• RECORDS SHOWN:
++++++

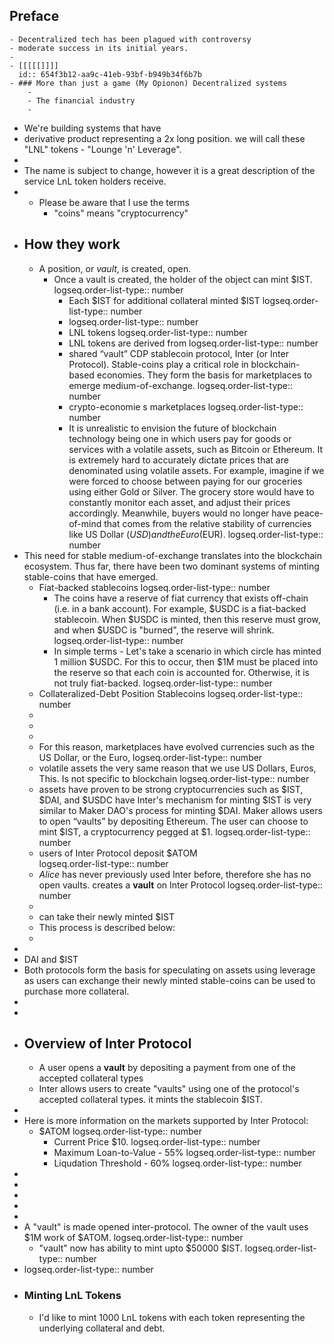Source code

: ## Preface
	- Decentralized tech has been plagued with controversy
	- moderate success in its initial years.
	-
	- [[[[[]]]]
	  id:: 654f3b12-aa9c-41eb-93bf-b949b34f6b7b
	- ### More than just a game (My Opionon) Decentralized systems
		-
		- The financial industry
		-
- We're building systems that have
- derivative product representing a 2x long position. we will call these "LNL" tokens - "Lounge 'n' Leverage".
-
- The name is subject to change, however it is a great description of the service LnL token holders receive.
-
	- Please be aware that I use the terms
		- "coins" means "cryptocurrency"
- ## How they work
	- A position, or *vault*, is created, open.
		- Once a vault is created, the holder of the object can mint $IST.
		  logseq.order-list-type:: number
			- Each $IST for additional collateral minted $IST
			  logseq.order-list-type:: number
			- logseq.order-list-type:: number
			- LNL tokens
			  logseq.order-list-type:: number
			- LNL tokens are derived from
			  logseq.order-list-type:: number
			- shared “vault”     CDP stablecoin protocol, Inter (or Inter Protocol). Stable-coins play a critical role in blockchain-based economies. They form the basis for marketplaces to emerge medium-of-exchange.
			  logseq.order-list-type:: number
			- crypto-economie s marketplaces 
			  logseq.order-list-type:: number
			- It is unrealistic to envision the future of blockchain technology being one in which users pay for goods or services with a volatile assets, such as Bitcoin or Ethereum. It is extremely hard to accurately dictate prices that are denominated using volatile assets. For example, imagine if we were forced to choose between paying for our groceries using either Gold or Silver. The grocery store would have to constantly monitor each asset, and adjust their prices accordingly. Meanwhile, buyers would no longer have peace-of-mind that comes from the relative stability of currencies like US Dollar ($USD) and the Euro ($EUR).
			  logseq.order-list-type:: number
- This need for stable medium-of-exchange translates into the blockchain ecosystem. Thus far, there have been two dominant systems of minting stable-coins that have emerged.
	- Fiat-backed stablecoins
	  logseq.order-list-type:: number
		- The coins have a reserve of fiat currency that exists off-chain (i.e. in a bank account). For example, $USDC is a fiat-backed stablecoin. When $USDC is minted, then this reserve must grow, and when $USDC is "burned", the reserve will shrink.
		  logseq.order-list-type:: number
		- In simple terms - Let's take a scenario in which circle has minted 1 million $USDC. For this to occur, then $1M must be placed into the reserve so that each coin is accounted for. Otherwise, it is not truly fiat-backed.
		  logseq.order-list-type:: number
	- Collateralized-Debt Position Stablecoins
	  logseq.order-list-type:: number
	-
	-
	-
	- For this reason, marketplaces have evolved  currencies such as the US Dollar, or the Euro,
	  logseq.order-list-type:: number
	- volatile assets    the very same reason that we use US Dollars, Euros,  This. Is not specific to blockchain
	  logseq.order-list-type:: number
	- assets have proven to be strong    cryptocurrencies such as $IST, $DAI, and $USDC have    Inter's mechanism for minting $IST is very similar to Maker DAO's process for minting $DAI. Maker allows users to open “vaults” by depositing Ethereum. The user can choose to mint $IST, a cryptocurrency pegged at $1.
	  logseq.order-list-type:: number
	- users of Inter Protocol deposit $ATOM  
	  logseq.order-list-type:: number
	- *Alice* has never previously used Inter before, therefore she has no open vaults.  creates a **vault** on Inter Protocol
	  logseq.order-list-type:: number
	-
	- can take their newly minted $IST
	- This process is described below:
	-
-
- DAI and $IST
- Both protocols form the basis for speculating on assets using leverage as users can exchange their newly minted stable-coins can be used to purchase more collateral.
-
-
- ## Overview of Inter Protocol
	- A user opens a **vault** by depositing a payment from one of the accepted collateral types
	- Inter allows users to create  "vaults" using one of the protocol's accepted collateral types.
	  it mints the stablecoin $IST.
-
- Here is more information on the markets supported by Inter Protocol:
	- $ATOM
	  logseq.order-list-type:: number
		- Current Price $10.
		  logseq.order-list-type:: number
		- Maximum Loan-to-Value - 55%
		  logseq.order-list-type:: number
		- Liqudation Threshold - 60%
		  logseq.order-list-type:: number
-
-
-
-
-
- A "vault" is made opened inter-protocol. The owner of the vault uses $1M work of $ATOM.
  logseq.order-list-type:: number
	- "vault" now has ability to mint upto $50000 $IST.
	  logseq.order-list-type:: number
- logseq.order-list-type:: number
- ### Minting LnL Tokens
  * I'd like to mint 1000 LnL tokens with each token representing the underlying collateral and debt.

++++++

• WHAT YOU WILL DO:
Leave out the pictures and print every line of the data exactly.

• RESULT OF THE TASK:
Source code

: ## Preface
	- Decentralized tech has been plagued with controversy
	- moderate success in its initial years.
	-
	- [[[[[]]]]
	  id:: 654f3b12-aa9c-41eb-93bf-b949b34f6b7b
	- ### More than just a game (My Opionon) Decentralized systems
		-
		- The financial industry
		-
- We're building systems that have
- derivative product representing a 2x long position. we will call these "LNL" tokens - "Lounge 'n' Leverage".
-
- The name is subject to change, however it is a great description of the service LnL token holders receive.
-
	- Please be aware that I use the terms
		- "coins" means "cryptocurrency"
- ## How they work
	- A position, or *vault*, is created, open.
		- Once a vault is created, the holder of the object can mint $IST.
		  logseq.order-list-type:: number
			- Each $IST for additional collateral minted $IST
			  logseq.order-list-type:: number
			- logseq.order-list-type:: number
			- LNL tokens
			  logseq.order-list-type:: number
			- LNL tokens are derived from
			  logseq.order-list-type:: number
			- shared “vault”     CDP stablecoin protocol, Inter (or Inter Protocol). Stable-coins play a critical role in blockchain-based economies. They form the basis for marketplaces to emerge medium-of-exchange.
			  logseq.order-list-type:: number
			- crypto-economie s marketplaces 
			  logseq.order-list-type:: number
			- It is unrealistic to envision the future of blockchain technology being one in which users pay for goods or services with a volatile assets, such as Bitcoin or Ethereum. It is extremely hard to accurately dictate prices that are denominated using volatile assets. For example, imagine if we were forced to choose between paying for our groceries using either Gold or Silver. The grocery store would have to constantly monitor each asset, and adjust their prices accordingly. Meanwhile, buyers would no longer have peace-of-mind that comes from the relative stability of currencies like US Dollar ($USD) and the Euro ($EUR).
			  logseq.order-list-type:: number
- This need for stable medium-of-exchange translates into the blockchain ecosystem. Thus far, there have been two dominant systems of minting stable-coins that have emerged.
	- Fiat-backed stablecoins
	  logseq.order-list-type:: number
		- The coins have a reserve of fiat currency that exists off-chain (i.e. in a bank account). For example, $USDC is a fiat-backed stablecoin. When $USDC is minted, then this reserve must grow, and when $USDC is "burned", the reserve will shrink.
		  logseq.order-list-type:: number
		- In simple terms - Let's take a scenario in which circle has minted 1 million $USDC. For this to occur, then $1M must be placed into the reserve so that each coin is accounted for. Otherwise, it is not truly fiat-backed.
		  logseq.order-list-type:: number
	- Collateralized-Debt Position Stablecoins
	  logseq.order-list-type:: number
	-
	-
	-
	- For this reason, marketplaces have evolved  currencies such as the US Dollar, or the Euro,
	  logseq.order-list-type:: number
	- volatile assets    the very same reason that we use US Dollars, Euros,  This. Is not specific to blockchain
	  logseq.order-list-type:: number
	- assets have proven to be strong    cryptocurrencies such as $IST, $DAI, and $USDC have    Inter's mechanism for minting $IST is very similar to Maker DAO's process for minting $DAI. Maker allows users to open “vaults” by depositing Ethereum. The user can choose to mint $IST, a cryptocurrency pegged at $1.
	  logseq.order-list-type:: number
	- users of Inter Protocol deposit $ATOM  
	  logseq.order-list-type:: number
	- *Alice* has never previously used Inter before, therefore she has no open vaults.  creates a **vault** on Inter Protocol
	  logseq.order-list-type:: number
	-
	- can take their newly minted $IST
	- This process is described below:
	-
-
- DAI and $IST
- Both protocols form the basis for speculating on assets using leverage as users can exchange their newly minted stable-coins can be used to purchase more collateral.
-
-
- ## Overview of Inter Protocol
	- A user opens a **vault** by depositing a payment from one of the accepted collateral types
	- Inter allows users to create  "vaults" using one of the protocol's accepted collateral types.
	  it mints the stablecoin $IST.
-
- Here is more information on the markets supported by Inter Protocol:
	- $ATOM
	  logseq.order-list-type:: number
		- Current Price $10.
		  logseq.order-list-type:: number
		- Maximum Loan-to-Value - 55%
		  logseq.order-list-type:: number
		- Liqudation Threshold - 60%
		  logseq.order-list-type:: number
-
-
-
-
-
- A "vault" is made opened inter-protocol. The owner of the vault uses $1M work of $ATOM.
  logseq.order-list-type:: number
	- "vault" now has ability to mint upto $50000 $IST.
	  logseq.order-list-type:: number
- logseq.order-list-type:: number
- ### Minting LnL Tokens
  * I'd like to mint 1000 LnL tokens with each token representing the underlying collateral and debt.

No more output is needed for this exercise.